In Kevin Crossley-Holland’s translation of Beowulf, Grendel’s mother represents the result of parental love and how parents will obscure the divide between acceptable and unacceptable violence in order to avenge one’s child. Even though Grendel had tortured the Danes and Beowulf killed him to avenge the individual’s Grendel murdered, his mother became “mournful and ravenous, and she resolved to go on a grievous journey to avenge her son’s death,” demonstrating a loving parent’s willingness to engage in violence to such a degree that in Grendel’s mother’s case “she murdered…a man as he slept.” Her love and devotion to her son was endless because she sought to “avenge her son whom Beowulf savaged… with vice-like holds because Grendel had impoverished and killed… people.” Grendel was so grief-stricken and driven by a passion “to avenge her son, her only offspring” to such an extreme as to die trying to kill her son’s murder. The relationship between the mother and son in this epic showcase justifiable violence because of the way Grendel’s mother loved her so son passionately she became violent in retaliation.

Sophocles’s Three Theban Plays depict many differing parental relationships; however, many of them showcase a conflict-oriented relationship. In Oedipus the King, Oedipus’s parents Laius and Jocasta “gave him to be cast away” due to a horrible prophecy and have him sent to be killed; however, he survives and fulfills the prophecy. This relationship showcases the effects of parental violence toward a child. Oedipus’s parents’ action causes the disintegration of a healthy bond between the two parties and produces a curse that negatively impacts the family for generations. The impact of Oedipus’s parents causes him to be disgraced and lead to the King gauging his own eyes out. Laius and Jocasta rob Oedipus of a chance at a successful and happy life.
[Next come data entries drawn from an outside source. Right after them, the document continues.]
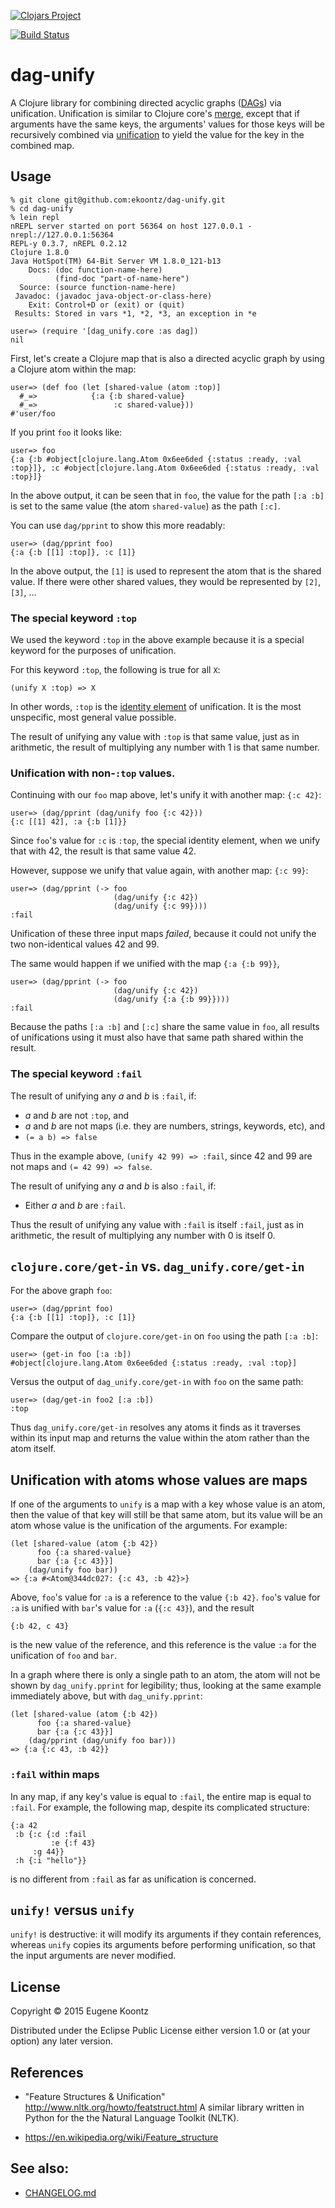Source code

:[![Clojars Project](http://clojars.org/dag_unify/latest-version.svg)](http://clojars.org/dag_unify)

[![Build Status](https://secure.travis-ci.org/ekoontz/dag-unify.png?branch=master)](http://travis-ci.org/ekoontz/dag-unify)

# dag-unify

A Clojure library for combining directed acyclic graphs
([DAGs](https://en.wikipedia.org/wiki/Directed_acyclic_graph)) via
unification. Unification is similar to Clojure core's 
[merge](http://clojure.github.io/clojure/clojure.core-api.html#clojure.core/merge),
except that if arguments have the same keys, the arguments' values for
those keys will be recursively combined via [unification](https://en.wikipedia.org/wiki/Graph_theory#Subsumption_and_unification) to yield the
value for the key in the combined map.

## Usage

```
% git clone git@github.com:ekoontz/dag-unify.git
% cd dag-unify
% lein repl
nREPL server started on port 56364 on host 127.0.0.1 - nrepl://127.0.0.1:56364
REPL-y 0.3.7, nREPL 0.2.12
Clojure 1.8.0
Java HotSpot(TM) 64-Bit Server VM 1.8.0_121-b13
    Docs: (doc function-name-here)
          (find-doc "part-of-name-here")
  Source: (source function-name-here)
 Javadoc: (javadoc java-object-or-class-here)
    Exit: Control+D or (exit) or (quit)
 Results: Stored in vars *1, *2, *3, an exception in *e

user=> (require '[dag_unify.core :as dag])
nil
```

First, let's create a Clojure map that is also a directed acyclic
graph by using a Clojure atom within the map:

```
user=> (def foo (let [shared-value (atom :top)]
  #_=>            {:a {:b shared-value}
  #_=>                 :c shared-value}))
#'user/foo
```

If you print `foo` it looks like:

```
user=> foo
{:a {:b #object[clojure.lang.Atom 0x6ee6ded {:status :ready, :val :top}]}, :c #object[clojure.lang.Atom 0x6ee6ded {:status :ready, :val :top}]}
```

In the above output, it can be seen that in `foo`, the value for the path `[:a :b]` is
set to the same value (the atom `shared-value`) as the path `[:c]`.

You can use `dag/pprint` to show this more readably:

```
user=> (dag/pprint foo)
{:a {:b [[1] :top]}, :c [1]}
```

In the above output, the `[1]` is used to represent the atom that is
the shared value. If there were other shared values, they would be
represented by `[2]`, `[3]`, ...

### The special keyword `:top`

We used the keyword `:top` in the above example because it is a special
keyword for the purposes of unification.

For this keyword `:top`, the following is true for all `X`:

```
(unify X :top) => X
```

In other words, `:top` is the [identity
element](https://en.wikipedia.org/wiki/Identity_element) of
unification. It is the most unspecific, most general value possible.

The result of unifying any value with `:top` is that same value, just
as in arithmetic, the result of multiplying any number with 1 is that same number.

### Unification with non-`:top` values.

Continuing with our `foo` map above, let's unify it with another map: `{:c 42}`:

```
user=> (dag/pprint (dag/unify foo {:c 42}))
{:c [[1] 42], :a {:b [1]}}
```

Since `foo`'s value for `:c` is `:top`, the special identity element,
when we unify that with 42, the result is that same value 42.

However, suppose we unify that value again, with another map: `{:c 99}`:

```
user=> (dag/pprint (-> foo 
                       (dag/unify {:c 42}) 
					   (dag/unify {:c 99})))
:fail
```

Unification of these three input maps _failed_, because it could not unify
the two non-identical values 42 and 99.

The same would happen if we unified with the map `{:a {:b 99}}`,

```
user=> (dag/pprint (-> foo 
                       (dag/unify {:c 42}) 
					   (dag/unify {:a {:b 99}})))
:fail
```

Because the paths `[:a :b]` and `[:c]` share the same value in `foo`,
all results of unifications using it must also have that same path
shared within the result.

### The special keyword `:fail`

The result of unifying any _a_ and _b_ is `:fail`, if: 
- _a_ and _b_ are not `:top`, and
- _a_ and _b_ are not maps (i.e. they are numbers, strings, keywords, etc), and
- `(= a b) => false`

Thus in the example above, `(unify 42 99) => :fail`, since 42 and 99 are not maps and
`(= 42 99) => false`.

The result of unifying any _a_ and _b_ is also `:fail`, if: 
- Either _a_ and _b_ are `:fail`.

Thus the result of unifying any value with `:fail` is itself `:fail`, just as
in arithmetic, the result of multiplying any number with 0 is itself 0.

## `clojure.core/get-in` vs. `dag_unify.core/get-in`


For the above graph `foo`:

```
user=> (dag/pprint foo)
{:a {:b [[1] :top]}, :c [1]}
```

Compare the output of `clojure.core/get-in` on `foo` using the path `[:a :b]`:

```
user=> (get-in foo [:a :b])
#object[clojure.lang.Atom 0x6ee6ded {:status :ready, :val :top}]
```

Versus the output of `dag_unify.core/get-in` with `foo` on the same path:

```
user=> (dag/get-in foo2 [:a :b])
:top
```

Thus `dag_unify.core/get-in` resolves any atoms it finds as it
traverses within its input map and returns the value within the atom
rather than the atom itself.

## Unification with atoms whose values are maps

If one of the arguments to `unify` is a map with a key whose value is
an atom, then the value of that key will still be that same atom, but its
value will be an atom whose value is the unification of the arguments. For example:

```
(let [shared-value (atom {:b 42})
      foo {:a shared-value}
      bar {:a {:c 43}}]
	(dag/unify foo bar))
=> {:a #<Atom@344dc027: {:c 43, :b 42}>}
```

Above, `foo`'s value for `:a` is a reference to the value `{:b
42}`. `foo`'s value for `:a` is unified with `bar`'s value for `:a`
(`{:c 43}`), and the result 

```
{:b 42, c 43}
```

is the new value of the reference, and this reference is the value
`:a` for the unification of `foo` and `bar`.

In a graph where there is only a single path to an atom,
the atom will not be shown by `dag_unify.pprint` for legibility; thus, looking
at the same example immediately above, but with `dag_unify.pprint`:

```
(let [shared-value (atom {:b 42})
      foo {:a shared-value}
      bar {:a {:c 43}}]
	(dag/pprint (dag/unify foo bar)))
=> {:a {:c 43, :b 42}}
```

### `:fail` within maps

In any map, if any key's value is equal to `:fail`, the entire map is
equal to `:fail`. For example, the following map, despite its
complicated structure:

```
{:a 42
 :b {:c {:d :fail
         :e {:f 43}
	 :g 44}}
 :h {:i "hello"}}
```

is no different from `:fail` as far as unification is concerned.

## `unify!` versus `unify`

`unify!` is destructive: it will modify its arguments if they contain
references, whereas `unify` copies its arguments before performing
unification, so that the input arguments are never modified.

## License

Copyright © 2015 Eugene Koontz

Distributed under the Eclipse Public License either version 1.0 or (at
your option) any later version.

## References

- "Feature Structures & Unification" http://www.nltk.org/howto/featstruct.html
A similar library written in Python for the the Natural Language Toolkit (NLTK).

- https://en.wikipedia.org/wiki/Feature_structure

## See also:

- [CHANGELOG.md](CHANGELOG.md)

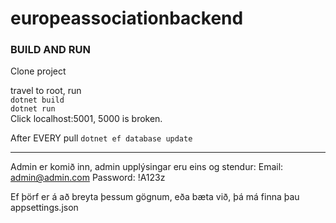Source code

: # europeassociationbackend

### BUILD AND RUN

Clone project

travel to root, run  
```dotnet build```  
```dotnet run```  
Click localhost:5001, 5000 is broken.

After EVERY pull
```dotnet ef database update```

--------

Admin er komið inn, admin upplýsingar eru eins og stendur:
Email: admin@admin.com
Password: !A123z

Ef þörf er á að breyta þessum gögnum, eða bæta við, þá má finna þau appsettings.json
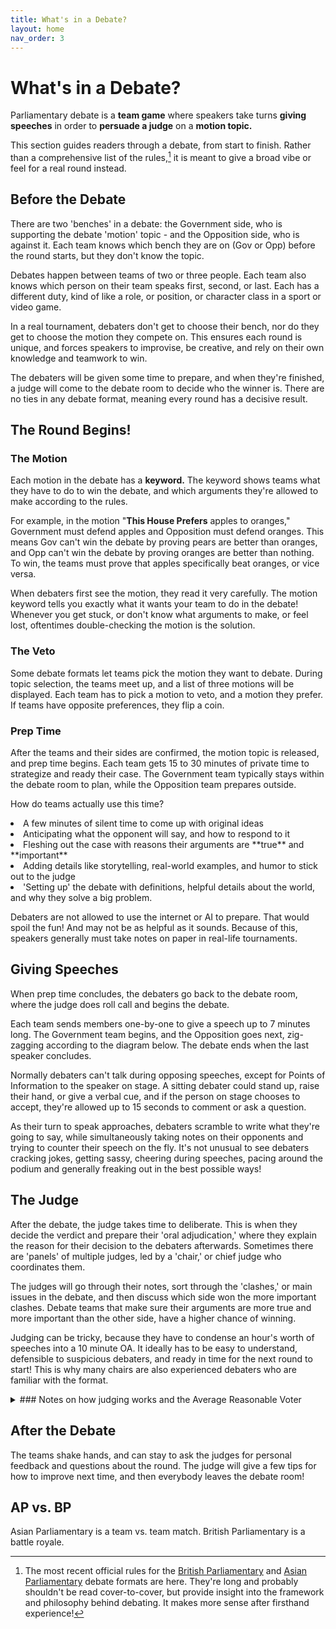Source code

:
 ```yaml
---
title: What's in a Debate?
layout: home
nav_order: 3
---
```


# What's in a Debate?
Parliamentary debate is a **team game** where speakers take turns **giving speeches** in order to **persuade a judge** on a **motion topic.**

This section guides readers through a debate, from start to finish. Rather than a comprehensive list of the rules,[^1] it is meant to give a broad vibe or feel for a real round instead.

## Before the Debate
There are two 'benches' in a debate: the Government side, who is supporting the debate 'motion' topic - and the Opposition side, who is against it. Each team knows which bench they are on (Gov or Opp) before the round starts, but they don't know the topic.

Debates happen between teams of two or three people. Each team also knows which person on their team speaks first, second, or last. Each has a different duty, kind of like a role, or position, or character class in a sport or video game. 

In a real tournament, debaters don't get to choose their bench, nor do they get to choose the motion they compete on. This ensures each round is unique, and forces speakers to improvise, be creative, and rely on their own knowledge and teamwork to win.

The debaters will be given some time to prepare, and when they're finished, a judge will come to the debate room to decide who the winner is. There are no ties in any debate format, meaning every round has a decisive result.

## The Round Begins!

### The Motion
Each motion in the debate has a **keyword.** The keyword shows teams what they have to do to win the debate, and which arguments they're allowed to make according to the rules. 

For example, in the motion "**This House Prefers** apples to oranges," Government must defend apples and Opposition must defend oranges. This means Gov can't win the debate by proving pears are better than oranges, and Opp can't win the debate by proving oranges are better than nothing. To win, the teams must prove that apples specifically beat oranges, or vice versa.

When debaters first see the motion, they read it very carefully. The motion keyword tells you exactly what it wants your team to do in the debate! Whenever you get stuck, or don't know what arguments to make, or feel lost, oftentimes double-checking the motion is the solution.

### The Veto
Some debate formats let teams pick the motion they want to debate. During topic selection, the teams meet up, and a list of three motions will be displayed. Each team has to pick a motion to veto, and a motion they prefer. If teams have opposite preferences, they flip a coin.

### Prep Time
After the teams and their sides are confirmed, the motion topic is released, and prep time begins. Each team gets 15 to 30 minutes of private time to strategize and ready their case. The Government team typically stays within the debate room to plan, while the Opposition team prepares outside.

How do teams actually use this time?
<li>A few minutes of silent time to come up with original ideas</li>
<li>Anticipating what the opponent will say, and how to respond to it</li>
<li>Fleshing out the case with reasons their arguments are **true** and **important**</li>
<li>Adding details like storytelling, real-world examples, and humor to stick out to the judge</li>
<li>'Setting up' the debate with definitions, helpful details about the world, and why they solve a big problem.</li>

Debaters are not allowed to use the internet or AI to prepare. That would spoil the fun! And may not be as helpful as it sounds. Because of this, speakers generally must take notes on paper in real-life tournaments.

## Giving Speeches
When prep time concludes, the debaters go back to the debate room, where the judge does roll call and begins the debate.

Each team sends members one-by-one to give a speech up to 7 minutes long. The Government team begins, and the Opposition goes next, zig-zagging according to the diagram below. The debate ends when the last speaker concludes.

Normally debaters can't talk during opposing speeches, except for Points of Information to the speaker on stage. A sitting debater could stand up, raise their hand, or give a verbal cue, and if the person on stage chooses to accept, they're allowed up to 15 seconds to comment or ask a question.

As their turn to speak approaches, debaters scramble to write what they're going to say, while simultaneously taking notes on their opponents and trying to counter their speech on the fly. It's not unusual to see debaters cracking jokes, getting sassy, cheering during speeches, pacing around the podium and generally freaking out in the best possible ways!

## The Judge
After the debate, the judge takes time to deliberate. This is when they decide the verdict and prepare their 'oral adjudication,' where they explain the reason for their decision to the debaters afterwards. Sometimes there are 'panels' of multiple judges, led by a 'chair,' or chief judge who coordinates them. 

The judges will go through their notes, sort through the 'clashes,' or main issues in the debate, and then discuss which side won the more important clashes. Debate teams that make sure their arguments are more true and more important than the other side, have a higher chance of winning.

Judging can be tricky, because they have to condense an hour's worth of speeches into a 10 minute OA. It ideally has to be easy to understand, defensible to suspicious debaters, and ready in time for the next round to start! This is why many chairs are also experienced debaters who are familiar with the format. 

<details>
  <summary>### Notes on how judging works and the Average Reasonable Voter</summary>
Some may wonder, 'if it's all up to a single judge, can't they just ignore everything in the debate and give the win to the side they agree with?' You're right! In order for debate to be as fair and unbiased as possible, judges have to follow two golden principles:

1) **Noninterventionism** - Judges avoid 'inserting themselves' into the debate, which means they can't use their own opinions, or information that didn't come from the debate. Everything used to decide the verdict must come within the round itself. 

2) **The Average Reasonable Voter** - Instead, judges adopt the perspective of a person who: knows basic facts and news headlines, understands logic and logical fallacies, isn't biased towards any culture or geographical location, and can be convinced of anything given a good explanation.

Such a person lacks 'specialized knowledge', so debaters have to make sure they explain complicated concepts to them step-by-step, even if they're the smartest person in the world. This means numerical statistics and real-world studies can't be taken at face value in parliamentary debate (we can't fact-check or just take your word on it!) - they have to be explained in a way that a person can intuitively understand. 

Savvy viewers may raise the question, 'wait, does that mean you can completely make things up, as long as it makes sense to the judge?' 
</details>

## After the Debate
The teams shake hands, and can stay to ask the judges for personal feedback and questions about the round. The judge will give a few tips for how to improve next time, and then everybody leaves the debate room! 



## AP vs. BP
Asian Parliamentary is a team vs. team match. British Parliamentary is a battle royale.

[^1]: The most recent official rules for the [British Parliamentary](https://sadcdebate.com/files/WUDC-Manual-2024.pdf) and [Asian Parliamentary](https://docs.google.com/document/d/1JoJa0oqDfW06vAQb3eBcAX37oG9p2g0hRO44vvCHv_Q/edit?tab=t.0) debate formats are here. They're long and probably shouldn't be read cover-to-cover, but provide insight into the framework and philosophy behind debating. It makes more sense after firsthand experience!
In Antigone, the focus of the play is one of Oedipus’s daughters; however, the family relationship that this play examines most thoroughly is between Antigone’s fiancé, Haemon, and his father, Creon. The relationship is originally depicted as one of respect and admiration, but it quickly devolves to anger and then a complete break of the bond they shared. Though it does not seem to occur to Creon that his son may stand behind the woman he loves over his own father. However, kings are not defined by anyone, not even their son. In their heated argument, Creon’s states, “What wound cuts deeper than a loved one turned against you?” which focuses on the disappointment he feels as a father for his son who does not stand behind him. In the end, Haemon commits suicide because of their disagreement and his loyalty to Antigone. His father discovers his own mistakes and states, “not through your stupidity, no, my own.” In his wife’s grief, she takes her own life, having lost a child she truly loved. The domino effect of deaths caused by Creon’s stubborn nature showcases the horrible impact of parental violence toward one’s child.

Shakespeare’s Hamlet depicts the title character’s spiral to insanity as a result of the turmoil caused by his father’s death. Hamlet was extremely close with his father that influenced his inability to process the late King’s death and allowed his father’s spirit to appear to Hamlet and push him to take revenge. Father’s spirit compels Hamlet to “Revenge his foul and most unnatural murder” in order allow him to be free of purgatory. By giving Hamlet this monumental decree of revenge, the ghost is showcasing parental violence toward his son because he does not allow him to grieve and continue living, but instead forces him to madness chasing his quest. Hamlet becomes blind to see that he is moving to the abyss and there is no way out because of his extreme devotion to his father. Hamlet’s life in the illusionary world, his aggression and wish to revenge, panic and mania and psychological disorders and insane state are the result of the difficult family situation.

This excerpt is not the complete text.